Wärme gibt es nicht in diesem zuckenden Universum. Symbolhaft für die Digitalisierung sämtlicher Lebensbereiche, für die Vernetzung und kühle Durchdringung des Denkens mit Computerlogik stehen jene Barcodes, die schon in den 1970er Jahren des vorigen Jahrhunderts als optoelektrisch lesbare Schrift erfunden wurden und mit ihren verschieden breiten, parallelen Strichen und Lücken die Abbildung binärer Symbole ermöglicht.

In Ikedas Installation sausen sie über die horizontale Projektionsfläche – in zwei parallelen Bahnen und in rasendem hektischen Wechsel begriffen. Dazu fiepst, brummt, wummert, knarzt es extrem vielgestaltig aus Ikedas Klanguniversum. Sind das die akustischen Entsprechungen jener visuellen Zeichen, die sich in rasendem Fluss befinden wie die allgegenwärtigen Datenströme? Oder visualisieren die Barcodes jene digitalen Informationen, welche durch die Kette aus Wandler, Verstärker und Lautsprecher wieder in jene brachialen Sounds „übersetzt“ werden, um damit Luft und Trommelfelle zu bewegen?

Auf jeden Fall ist all dies in Ryoji Ikedas Installation mathematisch genau miteinander synchronisiert. Ikedas Website verweist darauf, dass die Klänge in Strichcodes konvertiert wurden. Mehrere hundert Bilder pro Sekunde verändern ständig die grafische, streng rechtwinklige Hell-Dunkel-Verteilung auf der Fläche. Das ganze in dieser extremen Präzision, leuchtenden Brillanz und Klangtreue in Szene zu setzen, ist eine Herausforderung für die zehn an der Decke befindlichen Projektoren, ebenso für die Soundanlage.  

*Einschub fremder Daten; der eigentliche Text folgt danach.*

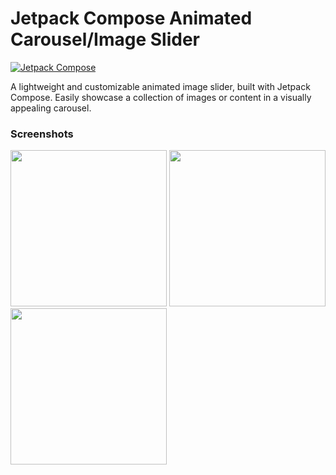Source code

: # Jetpack Compose Animated Carousel/Image Slider

[![Jetpack Compose](https://img.shields.io/badge/Jetpack%20Compose-1.8.1%2B-blue.svg)](https://developer.android.com/jetpack/compose)

A lightweight and customizable animated image slider, built with Jetpack Compose. Easily showcase a collection of images or content in a visually appealing carousel.





### Screenshots

<img src="https://github.com/yomal-h/AnimatedCarousel/assets/56842692/da535b85-cc8b-4445-8474-a43b1d8b1916" width="250">
<img src="https://github.com/yomal-h/AnimatedCarousel/assets/56842692/452f0a01-d194-449a-a1f5-b4a1a4d5ebdb" width="250">
<img src="https://github.com/yomal-h/AnimatedCarousel/assets/56842692/92451c67-1a47-4b0c-a3a3-b3d7f58de04c" width="250">







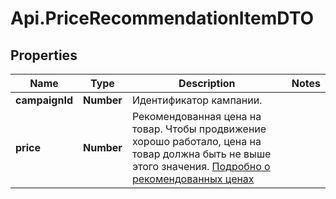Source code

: # Api.PriceRecommendationItemDTO

## Properties

Name | Type | Description | Notes
------------ | ------------- | ------------- | -------------
**campaignId** | **Number** | Идентификатор кампании. | 
**price** | **Number** | Рекомендованная цена на товар. Чтобы продвижение хорошо работало, цена на товар должна быть не выше этого значения. [Подробно о рекомендованных ценах](https://yandex.ru/support/marketplace/marketing/campaigns.html#prices)  | 


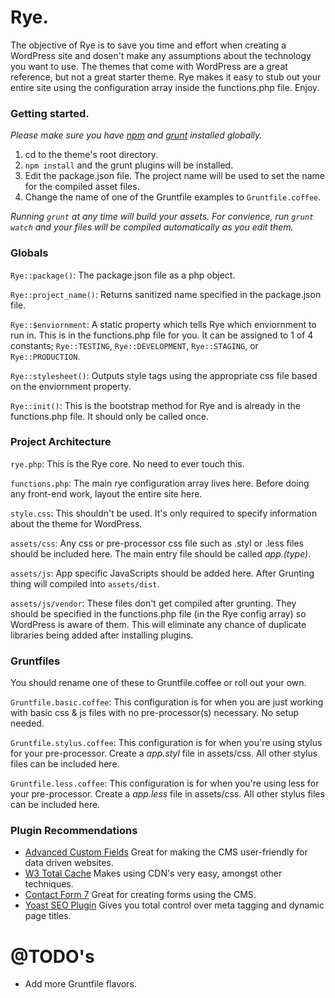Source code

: # Rye.

The objective of Rye is to save you time and effort when creating a WordPress site and dosen't make any assumptions about the technology you want to use. The themes that come with WordPress are a great reference, but not a great starter theme. Rye makes it easy to stub out your entire site using the configuration array inside the functions.php file. Enjoy.

### Getting started.

*Please make sure you have [npm](https://www.npmjs.org/) and [grunt](http://gruntjs.com/) installed globally.*

1. cd to the theme's root directory.
2. `npm install` and the grunt plugins will be installed.
3. Edit the package.json file. The project name will be used to set the name for the compiled asset files.
4. Change the name of one of the Gruntfile examples to `Gruntfile.coffee`.

_Running `grunt` at any time will build your assets. For convience, run `grunt watch` and your files will be compiled automatically as you edit them._

### Globals

`Rye::package()`: The package.json file as a php object.

`Rye::project_name()`: Returns sanitized name specified in the package.json file.

`Rye::$enviornment`: A static property which tells Rye which enviornment to run in. This is in the functions.php file for you. It can be assigned to 1 of 4 constants; `Rye::TESTING`, `Rye::DEVELOPMENT`, `Rye::STAGING`, or `Rye::PRODUCTION`.

`Rye::stylesheet()`: Outputs style tags using the appropriate css file based on the enviornment property.

`Rye::init()`: This is the bootstrap method for Rye and is already in the functions.php file. It should only be called once.

### Project Architecture

`rye.php`: This is the Rye core. No need to ever touch this.  

`functions.php`: The main rye configuration array lives here. Before doing any front-end work, layout the entire site here.

`style.css`: This shouldn't be used. It's only required to specify information about the theme for WordPress.

`assets/css`: Any css or pre-processor css file such as .styl or .less files should be included here. The main entry file should be called *app.(type)*.

`assets/js`: App specific JavaScripts should be added here. After Grunting thing will compiled into `assets/dist`.

`assets/js/vendor`: These files don't get compiled after grunting. They should be specified in the functions.php file (in the Rye config array) so WordPress is aware of them. This will eliminate any chance of duplicate libraries being added after installing plugins.

### Gruntfiles

You should rename one of these to Gruntfile.coffee or roll out your own.

`Gruntfile.basic.coffee`: This configuration is for when you are just working with basic css & js files with no pre-processor(s) necessary. No setup needed.

`Gruntfile.stylus.coffee`: This configuration is for when you're using stylus for your pre-processor. Create a *app.styl* file in assets/css. All other stylus files can be included here.

`Gruntfile.less.coffee`: This configuration is for when you're using less for your pre-processor. Create a *app.less* file in assets/css. All other stylus files can be included here.

### Plugin Recommendations

* [Advanced Custom Fields](http://www.advancedcustomfields.com/) Great for making the CMS user-friendly for data driven websites.
* [W3 Total Cache](https://wordpress.org/plugins/w3-total-cache/) Makes using CDN's very easy, amongst other techniques.
* [Contact Form 7](http://wordpress.org/plugins/contact-form-7/) Great for creating forms using the CMS.
* [Yoast SEO Plugin](https://yoast.com/wordpress/plugins/seo/) Gives you total control over meta tagging and dynamic page titles.

# @TODO's

* Add more Gruntfile flavors.

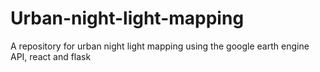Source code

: # Urban-night-light-mapping
A repository for urban night light mapping using the google earth engine API, react and flask
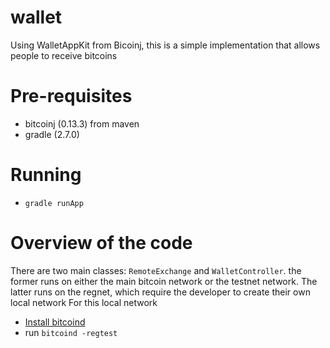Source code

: # wallet
Using WalletAppKit from Bicoinj, this is a simple implementation that allows people to receive bitcoins

# Pre-requisites
* bitcoinj (0.13.3) from maven
* gradle (2.7.0)

# Running
* `gradle runApp`

# Overview of the code
There are two main classes: `RemoteExchange` and `WalletController`. the former runs on either the main bitcoin network or the testnet network. The latter runs on the regnet, which require the developer to create their own local network
For this local network
* [Install bitcoind](https://github.com/bitcoin/bitcoin/blob/master/doc/build-osx.md)
* run `bitcoind -regtest`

Für den Besucher stehen gleichwohl die eigenen Wahrnehmungsgrenzen auf dem Prüfstand. Phasenweise fühlt man sich an die Testbilder aus der Schwarzweiß-Fernseher-Ära erinnert. Manche Besucher in der Duisburger Kraftzentrale schreiten die über 100m Meter lange Fläche gemessenen Schrittes ab. Einmal zum anderen Ende der Halle, dann wieder zurück. Andere haben sich hingesetzt. Manchmal versucht einer, mit Tanzbewegungen zu „antworten“, doch scheitert dieses Unterfangen, wo ein kontinuierliches, aber zugleich unvorhersehbare Kaleidoskop aus Graustufen und abstrakten Klangereignissen die eigene Wahrnehmungskapazität derart überhöht, dass sich der Mensch als solcher klein und unbedeutend vorkommt und seine Handlungen auf dieser großen Fläche letztlich hilflos anmuten.

Die geräuschhaften Loops aus der Soundanlage sind eine Spur zu abstrakt, um gerade noch als „Musik“ im minimalen Sinne, selbst als „Noise“ oder extrem reduzierter Techno daher zu kommen. Ist doch der rasende Strom aus digitalen Zeichen zu total, als dass man ihn durch Kategorisierung, bezwingen oder zähmen könnte.

Man kann all so was denken, wenn man sich auf dieser Fläche in regelrecht psychedelischer Weise bedröhnen lässt – oder einfach meditativ eintauchen. Insofern hat das audiovisuelle Gesamtergebnis durchaus etwas von jener Visual Art, wie sie auf Techno-Veranstaltungen praktiziert wird. Die Konsequenz dieser Installation, ihre gewaltigen Ausmaße in der Duisburger Kraftzentrale und die extremen akustisch-visuellen Reize, die den Raum mit einer Aura von technisierter Unheimlichkeit aufladen – all dies ist in diesem Moment schon faszinierendes, und auch verstörendes Gesamtkunstwerk genug. Übrigens hatte Test Patterns seit 2008 bereits einige Vorläufer, die - räumlich bedingt - natürlich viel kleindimensionierter waren. Einmal mehr eröffnet die von Heiner Goebbels programmierte Ruhrtriennale jene Freiräume, um noch mehr Größe wagen zu können.